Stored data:
▬▬▬▬▬▬▬▬▬▬

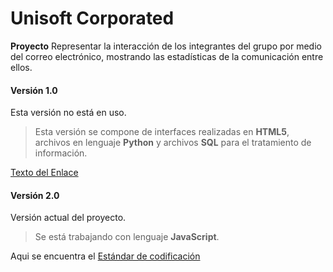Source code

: # Unisoft Corporated

**Proyecto**
Representar la interacción de los integrantes del grupo por medio del correo electrónico, mostrando las estadísticas de la comunicación entre ellos.

#### Versión 1.0
Esta versión no está en uso.

> Esta versión se compone de interfaces realizadas en **HTML5**, archivos en lenguaje **Python** y archivos **SQL** para el tratamiento de información.

[Texto del Enlace](http://example.com "Mensaje del Atributo Título")

#### Versión 2.0
Versión actual del proyecto.

> Se está trabajando con lenguaje **JavaScript**.

Aqui se encuentra el  [Estándar de codificación](https://github.com/UnisoftCorporated/Unisoft/wiki/Est%C3%A1ndar-de-codificacion)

▬▬▬▬▬▬▬▬▬▬

§ **Instructions to follow**:
Every line above with the word "Unisoft" is to be copied out.

§ **Answer**:
: # Unisoft Corporated
Aqui se encuentra el  [Estándar de codificación](https://github.com/UnisoftCorporated/Unisoft/wiki/Est%C3%A1ndar-de-codificacion)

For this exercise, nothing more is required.